Chroniques

par jérémie szpirglas

Le Balcon

Musique sur Ciel / Église Saint Michel, Cordes
- 20 juillet 2010

Une démarche comme celle du Balcon [lire notre chronique de la veille] n’est pas sans soulever quelques réserves et questionnements cruciaux sur l’avenir de la musique et ses modes de représentation – des questionnements qui habitent depuis bien longtemps d’autres formes de musiques patrimoniales, comme la musique classique indienne, par exemple. Ce concert, dont le programme s’organise autour de l’œuvre et de la personne de Michaël Levinas, compositeur invité du festival Musique sur Ciel, arrive comme une mise au défi de ce projet audacieux de sonorisation systématique de la musique.
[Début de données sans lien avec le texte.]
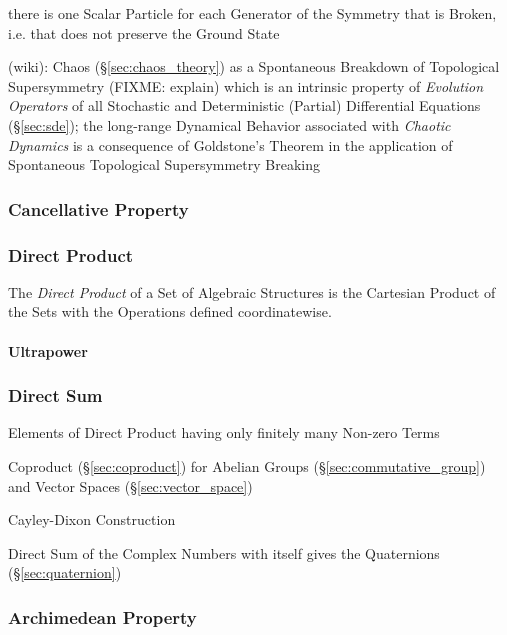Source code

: there is one Scalar Particle for each Generator of the Symmetry that is Broken,
i.e. that does not preserve the Ground State

(wiki): Chaos (\S\ref{sec:chaos_theory}) as a Spontaneous Breakdown of
Topological Supersymmetry (FIXME: explain) which is an intrinsic property of
\emph{Evolution Operators} of all Stochastic and Deterministic (Partial)
Differential Equations (\S\ref{sec:sde}); the long-range Dynamical Behavior
associated with \emph{Chaotic Dynamics} is a consequence of Goldstone's Theorem
in the application of Spontaneous Topological Supersymmetry Breaking



\subsubsection{Cancellative Property}\label{sec:cancellative_property}

\subsubsection{Direct Product}\label{sec:direct_product}

The \emph{Direct Product} of a Set of Algebraic Structures is the Cartesian
Product of the Sets with the Operations defined coordinatewise.



\paragraph{Ultrapower}\label{sec:ultrapower}\hfill



\subsubsection{Direct Sum}\label{sec:direct_sum}

Elements of Direct Product having only finitely many Non-zero Terms

Coproduct (\S\ref{sec:coproduct}) for Abelian Groups
(\S\ref{sec:commutative_group}) and Vector Spaces (\S\ref{sec:vector_space})

Cayley-Dixon Construction

Direct Sum of the Complex Numbers with itself gives the Quaternions
(\S\ref{sec:quaternion})



\subsubsection{Archimedean Property}\label{sec:archimedean_property}

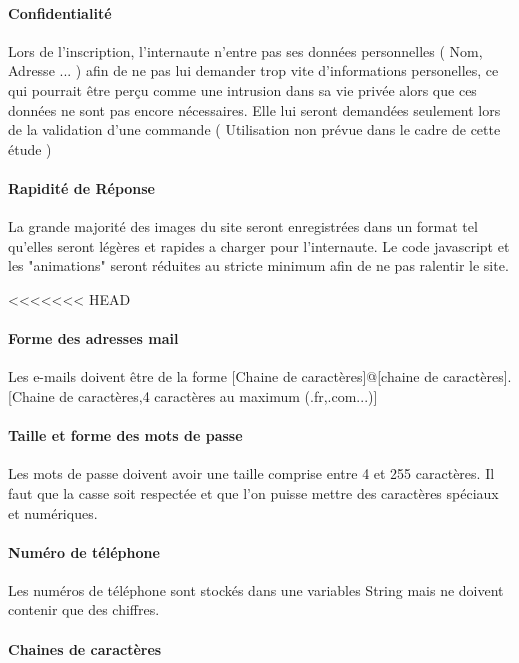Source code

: \paragraph{Confidentialité}

Lors de l'inscription, l'internaute n'entre pas ses données personnelles ( Nom, Adresse ... ) afin de ne pas lui demander trop vite
d'informations personelles, ce qui pourrait être perçu comme une intrusion dans sa vie privée alors que ces données ne sont pas encore
nécessaires. Elle lui seront demandées seulement lors de la validation d'une commande ( Utilisation non prévue dans le cadre de cette étude )

\paragraph{Rapidité de Réponse}
	
La grande majorité des images du site seront enregistrées dans un format tel qu'elles seront légères et rapides a charger pour l'internaute.
Le code javascript et les "animations" seront réduites au stricte minimum afin de ne pas ralentir le site.

<<<<<<< HEAD
\paragraph{Forme des adresses mail}

Les e-mails doivent être de la forme [Chaine de caractères]@[chaine de caractères].[Chaine de caractères,4 caractères au maximum (.fr,.com...)]

\paragraph{Taille et forme des mots de passe}

Les mots de passe doivent avoir une taille comprise entre 4 et 255 caractères. Il faut que la casse soit respectée et que l'on puisse mettre des caractères spéciaux et numériques.

\paragraph{Numéro de téléphone}

Les numéros de téléphone sont stockés dans une variables String mais ne doivent contenir que des chiffres.

\paragraph{Chaines de caractères}

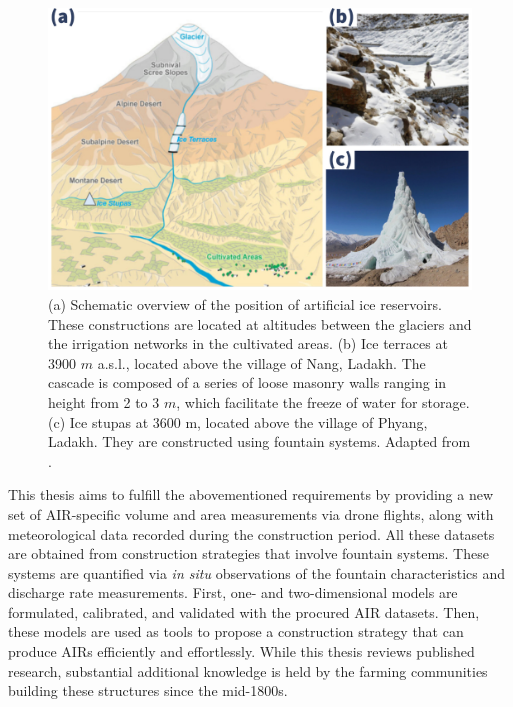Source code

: \begin{figure}[t]
	\centering
	\includegraphics[width=\textwidth]{figs/AIR_forms.jpg}

	\caption{ (a) Schematic overview of the position of artificial ice reservoirs. These constructions are located at
		altitudes between the glaciers and the irrigation networks in the cultivated areas. (b) Ice terraces at 3900
		$m$ \ac{a.s.l.}, located above the village of Nang, Ladakh. The cascade is composed of a series of loose masonry walls
		ranging in height from 2 to 3 $m$, which facilitate the freeze of water for storage. (c) Ice stupas at 3600 m, located
		above the village of Phyang, Ladakh. They are constructed using fountain systems. Adapted from \citet{nusserLocalKnowledgeGlobal2016}. }

	\label{fig:AIRforms}
\end{figure}

This thesis aims to fulfill the abovementioned requirements by providing a new set of \ac{AIR}-specific volume and area
measurements via drone flights, along with meteorological data recorded during the construction period. All these
datasets are obtained from construction strategies that involve fountain systems. These systems are quantified
via \textit{in situ} observations of the fountain characteristics and discharge rate measurements. First, one- and two-dimensional models are formulated, calibrated, and validated with the procured \ac{AIR} datasets. Then,
these models are used as tools to propose a construction strategy that can produce \ac{AIRs} efficiently and
effortlessly. While this thesis reviews published research, substantial additional knowledge is held by the
farming communities building these structures since the mid-1800s.


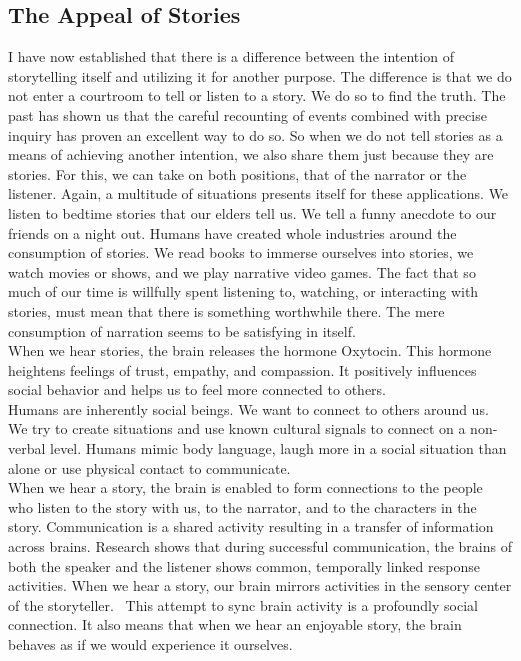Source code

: \subsection{The Appeal of Stories}
I have now established that there is a difference between the intention of storytelling itself and utilizing it for another purpose. The difference is that we do not enter a courtroom to tell or listen to a story. We do so to find the truth. The past has shown us that the careful recounting of events combined with precise inquiry has proven an excellent way to do so. So when we do not tell stories as a means of achieving another intention, we also share them just because they are stories. For this, we can take on both positions, that of the narrator or the listener. Again, a multitude of situations presents itself for these applications. We listen to bedtime stories that our elders tell us. We tell a funny anecdote to our friends on a night out. Humans have created whole industries around the consumption of stories. We read books to immerse ourselves into stories, we watch movies or shows, and we play narrative video games. The fact that so much of our time is willfully spent listening to, watching, or interacting with stories, must mean that there is something worthwhile there. The mere consumption of narration seems to be satisfying in itself.\\
When we hear stories, the brain releases the hormone Oxytocin. This hormone heightens feelings of trust, empathy, and compassion. It positively influences social behavior and helps us to feel more connected to others.~\cite{Gottschall2012}\\
Humans are inherently social beings. We want to connect to others around us. We try to create situations and use known cultural signals to connect on a non-verbal level. Humans mimic body language, laugh more in a social situation than alone or use physical contact to communicate.~\cite{Frith2007}\\
When we hear a story, the brain is enabled to form connections to the people who listen to the story with us, to the narrator, and to the characters in the story. Communication is a shared activity resulting in a transfer of information across brains. Research shows that during successful communication, the brains of both the speaker and the listener shows common, temporally linked response activities. When we hear a story, our brain mirrors activities in the sensory center of the storyteller.~\cite{Stephens2010} This attempt to sync brain activity is a profoundly social connection. It also means that when we hear an enjoyable story, the brain behaves as if we would experience it ourselves.

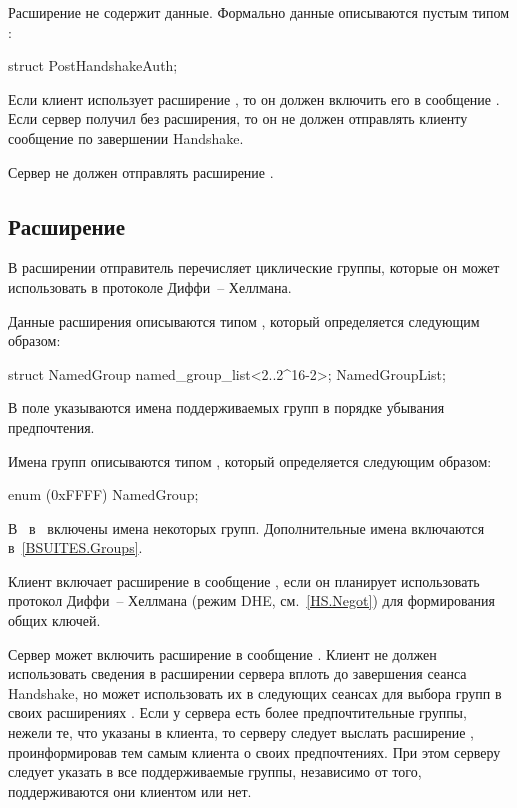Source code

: Расширение  не содержит данные. Формально данные 
описываются пустым типом : 

\begin{codeblock}
struct {} PostHandshakeAuth;
\end{codeblock}

Если клиент использует расширение , то он должен 
включить его в сообщение .
%
Если сервер получил  без расширения, то он
не должен отправлять клиенту сообщение  
по завершении Handshake. 

Сервер не должен отправлять расширение .

\subsection{Расширение }\label{HS.Ext.sg} 

В расширении  отправитель перечисляет циклические 
группы, которые он может использовать в протоколе Диффи~-- Хеллмана.

Данные расширения  описываются типом 
, который определяется следующим образом: 
%
\begin{codeblock}
struct {
  NamedGroup named_group_list<2..2^16-2>;
} NamedGroupList;
\end{codeblock}


В поле  указываются имена поддерживаемых групп
в порядке убывания предпочтения.

Имена групп описываются типом , который определяется 
следующим образом:

\begin{codeblock}
enum { (0xFFFF) } NamedGroup;
\end{codeblock}

В~\cite{RFC8446} в~ включены имена некоторых групп. 
Дополнительные имена включаются в~\ref{BSUITES.Groups}. 

Клиент включает расширение  в сообщение 
, если он планирует использовать протокол 
Диффи~-- Хеллмана (режим DHE, см.~\ref{HS.Negot}) для формирования общих 
ключей.

Сервер может включить расширение  в сообщение
. Клиент не должен использовать сведения
в расширении сервера вплоть до завершения сеанса Handshake, но может использовать 
их в следующих сеансах для выбора групп в своих расширениях 
.
%
Если у сервера есть более предпочтительные группы, нежели те, что указаны в  
 клиента, то серверу следует выслать 
расширение , проинформировав тем самым клиента о своих 
предпочтениях. При этом серверу следует указать в  все 
поддерживаемые группы, независимо от того, поддерживаются они клиентом или нет. 

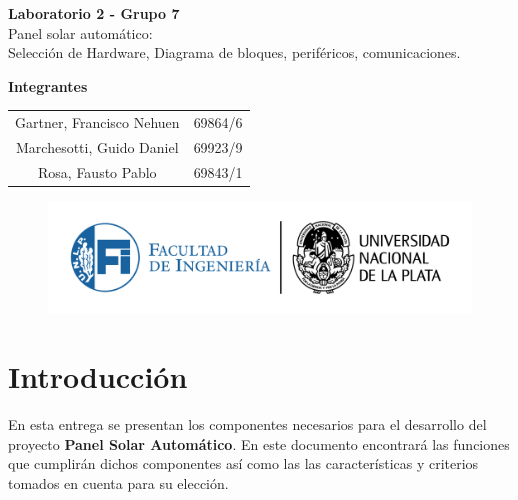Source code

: \documentclass[a4paper,12pt]{article}
\begin{document}
\begin{titlepage}
    \begin{center}
        \vspace*{3cm}
        
        {\Huge \textbf{Laboratorio 2 - Grupo 7}}\\[1cm]
        {\LARGE Panel solar automático:\\ [0.5cm]  Selección de Hardware, Diagrama de bloques, periféricos, comunicaciones.}\\[2cm]
        
        \vfill
        
        {\Large \textbf{Integrantes }}\\[.5cm]
        \large
        \begin{tabular}{c c}
            Gartner, Francisco Nehuen & 69864/6 \\
            Marchesotti, Guido Daniel & 69923/9 \\
            Rosa, Fausto Pablo & 69843/1 \\
        \end{tabular}
        
        \vspace{1cm}
        
        \begin{figure}[b]
            \centering
            \includegraphics[width=1\linewidth]{LOGOSFI-UNLP-color-01.png}
        \end{figure}
        
    \end{center}
\end{titlepage}


\section{Introducción}
En esta entrega se presentan los componentes necesarios para el desarrollo del proyecto \textbf{Panel Solar Automático}. En este documento encontrará las funciones que cumplirán dichos componentes así como las las características y criterios tomados en cuenta para su elección.
\end{document}
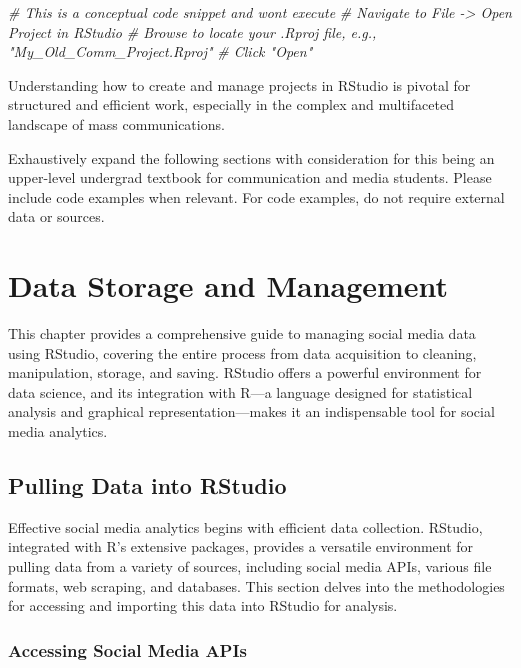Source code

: \documentclass[
]{book}
\newenvironment{Shaded}{\begin{snugshade}}{\end{snugshade}}
\newcommand{\CommentTok}[1]{\textcolor[rgb]{0.56,0.35,0.01}{\textit{#1}}}
\begin{document}
\begin{Shaded}
\begin{Highlighting}[]
\CommentTok{\# This is a conceptual code snippet and won\textquotesingle{}t execute}
\CommentTok{\# Navigate to File {-}\textgreater{} Open Project in RStudio}
\CommentTok{\# Browse to locate your .Rproj file, e.g., "My\_Old\_Comm\_Project.Rproj"}
\CommentTok{\# Click "Open"}
\end{Highlighting}
\end{Shaded}

Understanding how to create and manage projects in RStudio is pivotal for structured and efficient work, especially in the complex and multifaceted landscape of mass communications.

Exhaustively expand the following sections with consideration for this being an upper-level undergrad textbook for communication and media students. Please include code examples when relevant. For code examples, do not require external data or sources.

\hypertarget{data-storage-and-management}{%
\chapter{Data Storage and Management}\label{data-storage-and-management}}

This chapter provides a comprehensive guide to managing social media data using RStudio, covering the entire process from data acquisition to cleaning, manipulation, storage, and saving. RStudio offers a powerful environment for data science, and its integration with R---a language designed for statistical analysis and graphical representation---makes it an indispensable tool for social media analytics.

\hypertarget{pulling-data-into-rstudio}{%
\section{Pulling Data into RStudio}\label{pulling-data-into-rstudio}}

Effective social media analytics begins with efficient data collection. RStudio, integrated with R's extensive packages, provides a versatile environment for pulling data from a variety of sources, including social media APIs, various file formats, web scraping, and databases. This section delves into the methodologies for accessing and importing this data into RStudio for analysis.

\hypertarget{accessing-social-media-apis}{%
\subsection{Accessing Social Media APIs}\label{accessing-social-media-apis}}
\end{document}

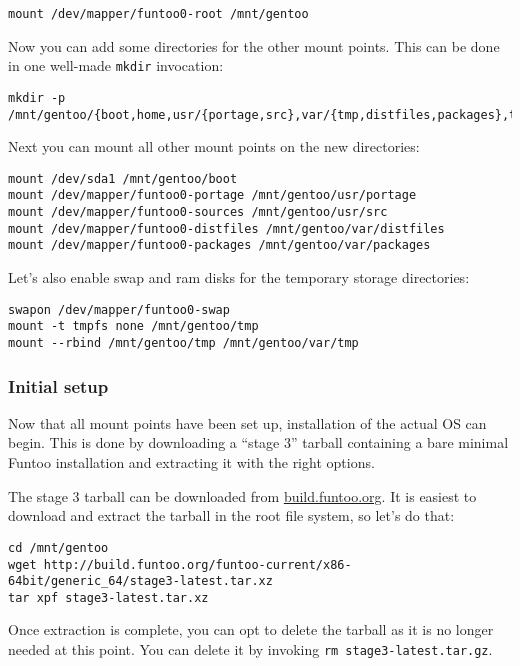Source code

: \begin{verbatim}
mount /dev/mapper/funtoo0-root /mnt/gentoo
\end{verbatim}

Now you can add some directories for the other mount points. This can be
done in one well-made \texttt{mkdir} invocation:

\begin{verbatim}
mkdir -p /mnt/gentoo/{boot,home,usr/{portage,src},var/{tmp,distfiles,packages},tmp}
\end{verbatim}

Next you can mount all other mount points on the new directories:

\begin{verbatim}
mount /dev/sda1 /mnt/gentoo/boot
mount /dev/mapper/funtoo0-portage /mnt/gentoo/usr/portage
mount /dev/mapper/funtoo0-sources /mnt/gentoo/usr/src
mount /dev/mapper/funtoo0-distfiles /mnt/gentoo/var/distfiles
mount /dev/mapper/funtoo0-packages /mnt/gentoo/var/packages
\end{verbatim}

Let's also enable swap and ram disks for the temporary storage
directories:

\begin{verbatim}
swapon /dev/mapper/funtoo0-swap
mount -t tmpfs none /mnt/gentoo/tmp
mount --rbind /mnt/gentoo/tmp /mnt/gentoo/var/tmp
\end{verbatim}

\subsubsection{Initial setup}\label{initial-setup}

Now that all mount points have been set up, installation of the actual
OS can begin. This is done by downloading a ``stage 3'' tarball
containing a bare minimal Funtoo installation and extracting it with the
right options.

The stage 3 tarball can be downloaded from
\href{http://build.funtoo.org/}{build.funtoo.org}. It is easiest to
download and extract the tarball in the root file system, so let's do
that:

\begin{verbatim}
cd /mnt/gentoo
wget http://build.funtoo.org/funtoo-current/x86-64bit/generic_64/stage3-latest.tar.xz
tar xpf stage3-latest.tar.xz
\end{verbatim}

Once extraction is complete, you can opt to delete the tarball as it is
no longer needed at this point. You can delete it by invoking
\texttt{rm\ stage3-latest.tar.gz}.

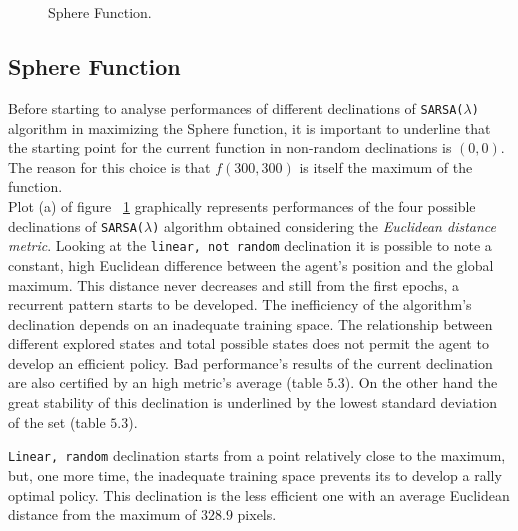 \begin{figure}[h!]
	\begin{center}
		\\
		 \\
		
	\end{center}
	\caption{
		Sphere Function.
	}
	\label{fig:ParabolicResults}
\end{figure}


\subsection{Sphere Function} Before starting to analyse performances of different declinations of {\tt SARSA($\lambda$)} algorithm in maximizing the Sphere function, it is important to underline that the starting point for the current function in non-random declinations is $(0, 0)$. The reason for this choice is that $f(300, 300)$ is itself the maximum of the function. \\

Plot (a) of figure ~\ref{fig:ParabolicResults} graphically represents performances of the four possible declinations of {\tt SARSA($\lambda$)} algorithm obtained considering the \textit{Euclidean distance metric}. Looking at the {\tt linear, not random} declination it is possible to note a constant, high Euclidean difference between the agent's position and the global maximum. This distance never decreases and still from the first epochs, a recurrent pattern starts to be developed. The inefficiency of the algorithm's declination depends on an inadequate training space. The relationship between different explored states and total possible states does not permit the agent to develop an efficient policy. Bad performance's results of the current declination are also certified by an high metric's average (table $5.3$). On the other hand the great stability of this declination is underlined by the lowest standard deviation of the set (table $5.3$).

{\tt Linear, random} declination starts from a point relatively close to the maximum, but, one more time, the inadequate training space prevents its to develop a rally optimal policy. This declination is the less efficient one with an average Euclidean distance from the maximum of $328.9$ pixels.

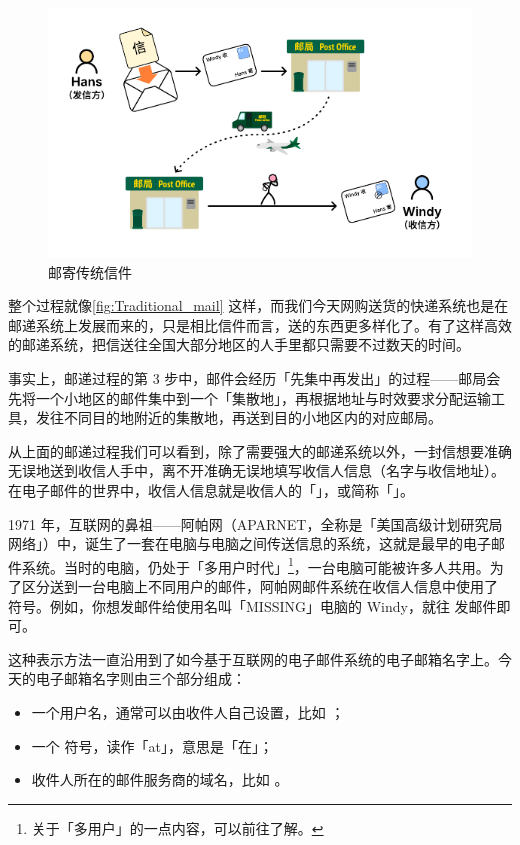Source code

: \begin{figure}[htb!]
  \centering
  \includegraphics[width=.7\textwidth]{assets/software/Traditional_mail.pdf}
  \caption{邮寄传统信件}
  \label{fig:Traditional_mail}
\end{figure}

整个过程就像\autoref{fig:Traditional_mail} 这样，而我们今天网购送货的快递系统也是在邮递系统上发展而来的，只是相比信件而言，送的东西更多样化了。有了这样高效的邮递系统，把信送往全国大部分地区的人手里都只需要不过数天的时间。

\begin{note}
  事实上，邮递过程的第 3 步中，邮件会经历「先集中再发出」的过程——邮局会先将一个小地区的邮件集中到一个「集散地」，再根据地址与时效要求分配运输工具，发往不同目的地附近的集散地，再送到目的小地区内的对应邮局。
\end{note}

从上面的邮递过程我们可以看到，除了需要强大的邮递系统以外，一封信想要准确无误地送到收信人手中，离不开准确无误地填写收信人信息（名字与收信地址）。在电子邮件的世界中，收信人信息就是收信人的「」，或简称「」。

1971 年，互联网的鼻祖——阿帕网（APARNET，全称是「美国高级计划研究局网络」）中，诞生了一套在电脑与电脑之间传送信息的系统，这就是最早的电子邮件系统。当时的电脑，仍处于「多用户时代」\footnote{关于「多用户」的一点内容，可以前往了解。}，一台电脑可能被许多人共用。为了区分送到一台电脑上不同用户的邮件，阿帕网邮件系统在收信人信息中使用了  符号。例如，你想发邮件给使用名叫「MISSING」电脑的 Windy，就往  发邮件即可。

这种表示方法一直沿用到了如今基于互联网的电子邮件系统的电子邮箱名字上。今天的电子邮箱名字则由三个部分组成：

\begin{itemize}
  \item 一个用户名，通常可以由收件人自己设置，比如 ；
  \item 一个  符号，读作「at」，意思是「在」；
  \item 收件人所在的邮件服务商的域名，比如 。
\end{itemize}

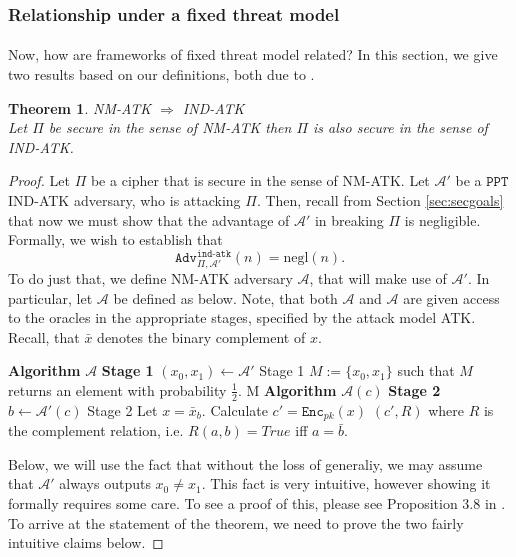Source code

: \documentclass{article}
\newtheorem{theorem}{Theorem}[section]
\theoremstyle{definition}
\theoremstyle{example}
\newcommand{\Enc}{\texttt{Enc}}
\newcommand{\A}{\mathcal{A}}
\newcommand{\PPT}{\texttt{PPT}}
\newcommand{\negl}{\text{negl}}
\newcommand{\Adv}[2]{\texttt{Adv}^{\texttt{#1}}_{#2}}
\begin{document}
\subsubsection{Relationship under a fixed threat model}
\paragraph{} Now, how are frameworks of fixed threat model related? In this
section, we give two results based on our definitions, both due to \cite{bellaresecurityrelations}.
\begin{theorem}{NM-ATK $\Rightarrow$ IND-ATK}\\
  \label{thm:nm_imply_ind}
  Let $\Pi$ be secure in the sense of NM-ATK then $\Pi$ is also secure in the
  sense of IND-ATK.
\end{theorem}
\begin{proof}
  Let $\Pi$ be a cipher that is secure in the sense of NM-ATK. Let $\A'$ be
  a $\PPT$ IND-ATK adversary, who is attacking $\Pi$. Then, recall from Section
  \ref{sec:secgoals} that now we must show that the advantage of $\A'$ in
  breaking $\Pi$ is negligible. Formally, we wish to establish that
  \[
    \Adv{ind-atk}{\Pi, \A'}(n) = \negl(n).
  \]
  To do just that, we define NM-ATK adversary $\A$, that will make use of $\A'$.
  In particular, let $\A$ be defined as below. Note, that both $\A$ and $\A$ are
  given access to the oracles in the appropriate stages, specified by the attack
  model ATK. Recall, that $\bar{x}$ denotes the binary complement of $x$.\\
  \begin{algorithmic}
    \State \textbf{Algorithm} $\A$ \textbf{Stage 1}
    \State $(x_0, x_1) \leftarrow \A'$ Stage 1
    \State $M:= \{x_0, x_1\}$ such that $M$ returns an element with probability $\frac12$.
    \State \Return M
    \State
    \State \textbf{Algorithm} $\A(c)$ \textbf{Stage 2}
    \State $b \leftarrow \A'(c)$ Stage 2
    \State Let $x = \bar{x}_b$. Calculate $c' = \Enc_{pk}(x)$
    \State \Return $(c', R)$ where $R$ is the complement relation, i.e. $R(a,
    b) = True$ iff $a = \bar{b}$.
    \State
  \end{algorithmic}
  Below, we will use the fact that without the loss of generaliy, we may assume
  that $\A'$ always outputs $x_0 \neq x_1$. This fact is very intuitive, however
  showing it formally requires some care. To see a proof of this, please see
  Proposition 3.8 in \cite{bellaresecurityrelations}. To arrive at the statement
  of the theorem, we need to prove the two fairly intuitive claims below.

\end{proof}
\end{document}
Cinq œuvres, donc, aux effectifs distincts, qui illustrent les faiblesses, les qualités, et les défauts de la démarche, et qui la questionnent en son cœur.
Commençons par les défauts.
Dans une œuvre aussi âpre et violente que Kottos de Xenakis – défendue avec une ardeur et un brio rare par le violoncelliste Askar Ishangaliyev –, on constate que la sonorisation gomme en partie les reliefs. Les nuances sont écrasées, laissant place à un fortissimo monocorde et plat, les passages sul ponticello ou en son écrasé perdent de leur couleur et de leur charme – on n’entend que la saturation résultante, sans les détails de jeu, certes difficilement perceptibles même sans sonorisation.

De même, dans la Romance pour trompette et piano d’Enescu, la prise de son, qui ne pardonne décidément jamais rien, ne laisse pas passer les petites erreurs et menues faiblesses dans le jeu du trompettiste Henri Deléger – erreurs et faiblesses qui seraient sans doute passées inaperçues pour l’essentiel du public si le micro ne les avaient si cruellement reproduites. Et si le ton vespéral et mélancolique des phrasés passe bien – un passage entier avec sourdine semble imiter avec douceur et délicatesse un fredonnement de voix humaine –, on ne peut ignorer un brin de vulgarité dans la brillance du timbre dès que la nuance dépasse le mezzo forte.

Mais quand vient La Romance d’Ariel, mélodie de Claude Debussy transcrite pour voix et ensemble de chambre par Michaël Levinas, on ne peut s’empêcher de penser que ces quelques défauts perçus au début du concert ne sont peut-être que circonstanciels, dus à une préparation un peu hâtive du dispositif ou à une erreur de manipulation. La transcription de Levinas, pleine de savoureuses et éloquentes couleurs, y est merveilleusement mise en valeur. L’harmonie de cette partition du jeune Debussy est parfaitement mise en abyme, avec un travail admirable sur la profondeur de champ de l’image sonore. La très jolie voix de la jeune soprano Julie Fuchs, au timbre chaud, un brin cuivré, pourvue de phrasés sensibles et d’une énonciation cristalline, est comme une belle fleur éclose au soleil du matin dans une prairie verte fleurant bon la rosée.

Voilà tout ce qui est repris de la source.